[Exercise objective]: The answer must be an exact copy of the records, with every picture left out.

[Exercise input]:

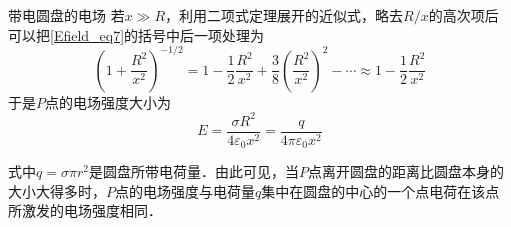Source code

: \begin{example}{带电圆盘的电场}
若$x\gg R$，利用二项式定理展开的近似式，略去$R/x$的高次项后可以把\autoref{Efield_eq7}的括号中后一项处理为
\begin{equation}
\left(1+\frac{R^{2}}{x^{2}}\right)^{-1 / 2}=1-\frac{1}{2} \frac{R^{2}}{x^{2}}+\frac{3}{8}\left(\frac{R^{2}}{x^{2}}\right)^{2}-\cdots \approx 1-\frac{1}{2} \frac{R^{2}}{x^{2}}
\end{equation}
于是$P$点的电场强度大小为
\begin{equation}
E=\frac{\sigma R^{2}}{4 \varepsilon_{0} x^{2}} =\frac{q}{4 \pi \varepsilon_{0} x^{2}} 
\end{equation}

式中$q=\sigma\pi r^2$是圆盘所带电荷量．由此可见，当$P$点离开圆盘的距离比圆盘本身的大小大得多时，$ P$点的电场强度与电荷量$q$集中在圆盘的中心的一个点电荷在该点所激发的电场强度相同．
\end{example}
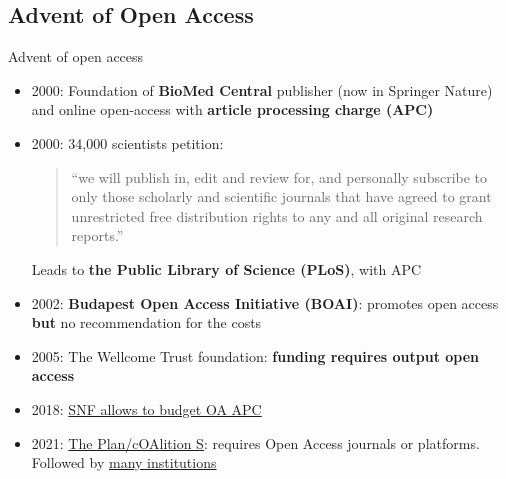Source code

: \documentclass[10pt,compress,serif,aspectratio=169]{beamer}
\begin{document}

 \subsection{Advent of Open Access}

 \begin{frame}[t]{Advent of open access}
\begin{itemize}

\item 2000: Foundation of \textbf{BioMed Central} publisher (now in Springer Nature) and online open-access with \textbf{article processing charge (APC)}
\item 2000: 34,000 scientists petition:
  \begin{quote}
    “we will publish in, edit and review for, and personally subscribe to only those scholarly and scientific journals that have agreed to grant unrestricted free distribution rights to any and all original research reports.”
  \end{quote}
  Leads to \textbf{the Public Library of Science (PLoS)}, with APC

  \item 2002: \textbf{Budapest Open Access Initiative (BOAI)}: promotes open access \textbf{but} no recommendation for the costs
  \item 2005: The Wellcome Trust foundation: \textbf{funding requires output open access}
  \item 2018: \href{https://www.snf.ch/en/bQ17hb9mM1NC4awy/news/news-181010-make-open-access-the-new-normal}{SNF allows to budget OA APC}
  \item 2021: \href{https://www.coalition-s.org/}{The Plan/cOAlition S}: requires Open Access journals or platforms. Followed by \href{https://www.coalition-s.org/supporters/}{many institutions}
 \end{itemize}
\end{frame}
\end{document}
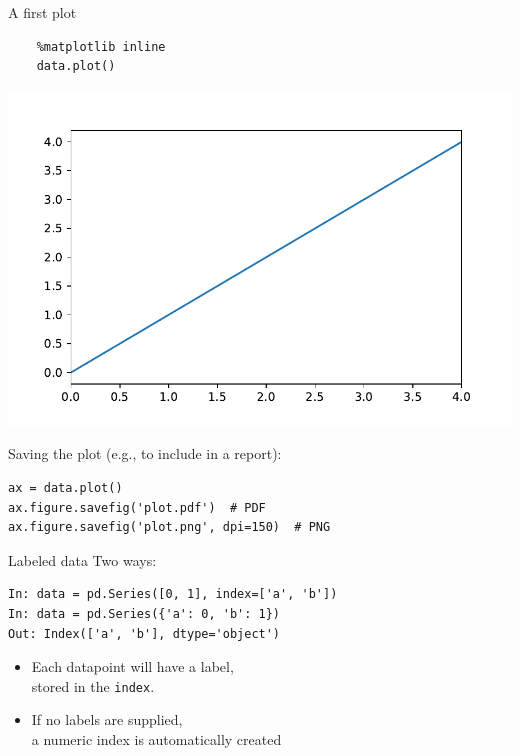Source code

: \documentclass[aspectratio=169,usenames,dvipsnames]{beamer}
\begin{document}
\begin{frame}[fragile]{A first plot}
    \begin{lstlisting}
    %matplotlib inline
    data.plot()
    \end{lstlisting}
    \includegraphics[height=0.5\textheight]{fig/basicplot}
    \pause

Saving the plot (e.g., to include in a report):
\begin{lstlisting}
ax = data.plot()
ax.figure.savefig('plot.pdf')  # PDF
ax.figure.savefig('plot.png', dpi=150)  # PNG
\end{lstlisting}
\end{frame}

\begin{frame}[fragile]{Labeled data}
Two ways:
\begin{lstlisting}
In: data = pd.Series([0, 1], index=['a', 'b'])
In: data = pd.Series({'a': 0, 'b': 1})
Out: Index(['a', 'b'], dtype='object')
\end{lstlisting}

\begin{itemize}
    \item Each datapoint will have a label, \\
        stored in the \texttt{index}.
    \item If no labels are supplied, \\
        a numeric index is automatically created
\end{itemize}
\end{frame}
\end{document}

[Answer to this task]:
Source code

: \begin{example}{带电圆盘的电场}
若$x\gg R$，利用二项式定理展开的近似式，略去$R/x$的高次项后可以把\autoref{Efield_eq7}的括号中后一项处理为
\begin{equation}
\left(1+\frac{R^{2}}{x^{2}}\right)^{-1 / 2}=1-\frac{1}{2} \frac{R^{2}}{x^{2}}+\frac{3}{8}\left(\frac{R^{2}}{x^{2}}\right)^{2}-\cdots \approx 1-\frac{1}{2} \frac{R^{2}}{x^{2}}
\end{equation}
于是$P$点的电场强度大小为
\begin{equation}
E=\frac{\sigma R^{2}}{4 \varepsilon_{0} x^{2}} =\frac{q}{4 \pi \varepsilon_{0} x^{2}} 
\end{equation}

式中$q=\sigma\pi r^2$是圆盘所带电荷量．由此可见，当$P$点离开圆盘的距离比圆盘本身的大小大得多时，$ P$点的电场强度与电荷量$q$集中在圆盘的中心的一个点电荷在该点所激发的电场强度相同．
\end{example}
Source code

: \documentclass[10pt,compress,serif,aspectratio=169]{beamer}
\begin{document}

 \subsection{Advent of Open Access}

 \begin{frame}[t]{Advent of open access}
\begin{itemize}

\item 2000: Foundation of \textbf{BioMed Central} publisher (now in Springer Nature) and online open-access with \textbf{article processing charge (APC)}
\item 2000: 34,000 scientists petition:
  \begin{quote}
    “we will publish in, edit and review for, and personally subscribe to only those scholarly and scientific journals that have agreed to grant unrestricted free distribution rights to any and all original research reports.”
  \end{quote}
  Leads to \textbf{the Public Library of Science (PLoS)}, with APC

  \item 2002: \textbf{Budapest Open Access Initiative (BOAI)}: promotes open access \textbf{but} no recommendation for the costs
  \item 2005: The Wellcome Trust foundation: \textbf{funding requires output open access}
  \item 2018: \href{https://www.snf.ch/en/bQ17hb9mM1NC4awy/news/news-181010-make-open-access-the-new-normal}{SNF allows to budget OA APC}
  \item 2021: \href{https://www.coalition-s.org/}{The Plan/cOAlition S}: requires Open Access journals or platforms. Followed by \href{https://www.coalition-s.org/supporters/}{many institutions}
 \end{itemize}
\end{frame}
\end{document}
Source code

: \documentclass[aspectratio=169,usenames,dvipsnames]{beamer}
\begin{document}
\begin{frame}[fragile]{A first plot}
    \begin{lstlisting}
    %matplotlib inline
    data.plot()
    \end{lstlisting}
    \includegraphics[height=0.5\textheight]{fig/basicplot}
    \pause

Saving the plot (e.g., to include in a report):
\begin{lstlisting}
ax = data.plot()
ax.figure.savefig('plot.pdf')  # PDF
ax.figure.savefig('plot.png', dpi=150)  # PNG
\end{lstlisting}
\end{frame}

\begin{frame}[fragile]{Labeled data}
Two ways:
\begin{lstlisting}
In: data = pd.Series([0, 1], index=['a', 'b'])
In: data = pd.Series({'a': 0, 'b': 1})
Out: Index(['a', 'b'], dtype='object')
\end{lstlisting}

\begin{itemize}
    \item Each datapoint will have a label, \\
        stored in the \texttt{index}.
    \item If no labels are supplied, \\
        a numeric index is automatically created
\end{itemize}
\end{frame}
\end{document}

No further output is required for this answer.